Carmen Miranda – Carioca superstar

Carmen Miranda

Carmen Miranda en 1939

D’un petit village portugais, aux collines de Beverly Hills, tel est le destin hors du commun de Carmen Miranda, la première star moderne qu’ait connu le Brésil et qui incarna aux yeux du monde entier, la voix, le sourire et le déhanché du Brésil.

Carmen Miranda naît en 1909 à Marco de Canaveses près de Porto mais sa famille déménage à Rio de Janeiro alors qu’elle est âgée de quelques mois. Ses parents ouvrent une pension où vivent de nombreux musiciens, tels que Pixinguinha. Enfant, elle imite les chanteuses de la radio qui commence à entrer dans les foyers brésiliens. Adolescente, elle travaille dans le magasin de mode Maison La Femme Chic où elle confectionne des chapeaux, talent qu’elle utilisera plus tard pour ses incroyables couvre-chefs fruités qui deviendront son emblème.

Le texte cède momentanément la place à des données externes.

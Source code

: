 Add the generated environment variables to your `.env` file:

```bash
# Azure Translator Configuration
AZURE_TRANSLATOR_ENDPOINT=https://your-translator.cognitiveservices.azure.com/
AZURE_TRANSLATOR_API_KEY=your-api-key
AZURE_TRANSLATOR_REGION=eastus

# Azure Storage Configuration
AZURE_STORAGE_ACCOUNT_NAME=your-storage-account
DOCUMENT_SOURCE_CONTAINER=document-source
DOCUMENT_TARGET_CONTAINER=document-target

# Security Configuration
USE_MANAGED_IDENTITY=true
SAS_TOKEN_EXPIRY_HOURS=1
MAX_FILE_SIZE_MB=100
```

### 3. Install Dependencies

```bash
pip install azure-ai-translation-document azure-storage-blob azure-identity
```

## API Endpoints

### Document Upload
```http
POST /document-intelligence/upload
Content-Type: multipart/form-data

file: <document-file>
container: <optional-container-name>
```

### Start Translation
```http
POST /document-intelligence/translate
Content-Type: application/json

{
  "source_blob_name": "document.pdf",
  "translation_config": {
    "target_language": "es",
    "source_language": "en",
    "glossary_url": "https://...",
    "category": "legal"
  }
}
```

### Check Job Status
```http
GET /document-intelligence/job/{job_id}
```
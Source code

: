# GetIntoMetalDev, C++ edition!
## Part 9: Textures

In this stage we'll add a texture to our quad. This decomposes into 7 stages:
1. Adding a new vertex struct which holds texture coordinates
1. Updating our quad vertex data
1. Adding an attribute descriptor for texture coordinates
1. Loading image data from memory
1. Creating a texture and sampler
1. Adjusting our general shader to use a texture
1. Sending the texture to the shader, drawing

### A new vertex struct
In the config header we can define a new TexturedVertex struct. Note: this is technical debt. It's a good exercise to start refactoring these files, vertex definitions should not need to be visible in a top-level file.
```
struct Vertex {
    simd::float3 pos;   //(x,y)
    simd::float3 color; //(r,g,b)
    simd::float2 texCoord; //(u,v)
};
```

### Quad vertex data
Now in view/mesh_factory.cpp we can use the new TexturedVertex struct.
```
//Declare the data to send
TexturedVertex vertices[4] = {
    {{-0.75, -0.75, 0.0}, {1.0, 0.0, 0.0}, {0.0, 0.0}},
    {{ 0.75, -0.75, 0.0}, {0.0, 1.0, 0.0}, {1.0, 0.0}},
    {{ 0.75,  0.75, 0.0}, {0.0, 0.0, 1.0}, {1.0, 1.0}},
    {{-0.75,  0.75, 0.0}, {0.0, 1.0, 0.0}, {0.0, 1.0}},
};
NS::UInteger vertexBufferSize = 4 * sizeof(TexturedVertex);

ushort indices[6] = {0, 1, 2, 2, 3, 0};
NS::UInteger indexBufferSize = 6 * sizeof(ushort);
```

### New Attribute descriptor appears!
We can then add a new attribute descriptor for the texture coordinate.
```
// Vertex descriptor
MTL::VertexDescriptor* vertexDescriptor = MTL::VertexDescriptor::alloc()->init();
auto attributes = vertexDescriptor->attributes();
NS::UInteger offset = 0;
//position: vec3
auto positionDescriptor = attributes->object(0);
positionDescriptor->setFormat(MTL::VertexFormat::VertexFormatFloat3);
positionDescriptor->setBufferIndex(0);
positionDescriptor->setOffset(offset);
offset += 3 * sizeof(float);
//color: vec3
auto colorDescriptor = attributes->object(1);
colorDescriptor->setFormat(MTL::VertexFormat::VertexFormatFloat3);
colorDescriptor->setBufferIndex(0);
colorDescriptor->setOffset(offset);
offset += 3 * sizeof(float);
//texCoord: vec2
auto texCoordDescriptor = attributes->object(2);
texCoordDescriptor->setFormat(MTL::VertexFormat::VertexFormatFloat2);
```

Carmen_Miranda_no_estúdio_da_rádio_Mayrink_Veiga,_1932

Carmen Miranda au studio de la radio Mayrink, avec notamment Pixinguinha 1932

En 1928, âgée de 19 ans, elle est “découverte” par le compositeur et guitariste Josué de Barros qui la prend sous son aile. Dès l’année suivante, elle passe pour la première fois à la radio, et enregistre dans la foulée son premier disque. Ses débuts sont trépidants: elle participe à une revue de théâtre qui fait scandale en abordant la prostitution ; elle est invitée à chanter aux côtés de la grande vedette Francisco Alves. Dès 1930, elle rencontre un succès inédit avec la marchinha Pra você gostar de mim (Taí), de Joubert de Carvalho. Le 78 tours se vend à 38.000 exemplaires ; un chiffre qui peut paraitre modeste mais qui pulvérise tous les records, à une époque où la musique se diffusait encore majoritairement par les partitions et les chanteurs ambulants.

La décennie qui suit la consacre comme la plus grande vedette du Brésil. Rien qu’en 1930, elle publie près de 40 morceaux. Délaissant le foxtrot ou le tango étrangers, elle chante les styles populaires brésiliens, marcha (marche), choro et toada, mais c’est dans la samba qu’elle excelle. Carmen Miranda n’a pas un coffre ni une tessiture exceptionnelle, mais son charme, sa joie, son sens du rythme en font l’interprète idéale des sambas. Le genre est à l’époque en pleine effervescence grâce à une génération de musiciens et de compositeurs qui lui donnent ses lettres de noblesse. Par la voie de la radio et du disque en plein essor et grâce à des chanteurs comme Carmen Miranda, ils transforment ce jeune style de Rio de Janeiro en la musique brésilienne par excellence.

Carmen Miranda avec Dorival Caymmi et Assis Valente

Carmen Miranda interprète tous les meilleurs auteurs et compositeurs de samba de l’époque: les pères fondateurs du genre, Donga, Pixinguinha, João da Bahiana, Sinho et la génération qui vient immédiatement après, Ismael Silva, Cartola, Noel Rosa, Lamartine Babo, Ataulfo Alves, et Ary Barroso. Elle s’attache en particulier aux compositeurs bahianais installés à Rio de Janeiro, dont Assis Valente et Dorival Caymmi qu’elle révèle en 1938 en chantant en duo avec lui O que a Baiana tem. Qui plus est, elle sait s’accompagner par les meilleurs groupes de l’époque (Grupo do Canhôto, Grupo Velha Guarda, Bando da Lua, Orquestra Odeon…).

Sa célébrité l’emporte dans des tournées internationales dont une fameuse à Buenos Aires, aux côtés de Mário Reis, Francisco Alves et Luperce Miranda. En 1938, elle chante même au Japon où elle rencontre, dit-on, un grand succès. Mais c’est aux États-Unis qu’elle s’installe en 1940 pour ne plus le quitter, favorisée par la “politique du bon voisinage” du Président Roosevelt, qui pour s’attirer les faveurs de ses alliés sud-américains, promouvait leurs artistes. Elle y elle est accueilli triomphalement, conquérant Broadway puis Hollywood où elle rivalise rapidement avec les plus grandes stars américaines.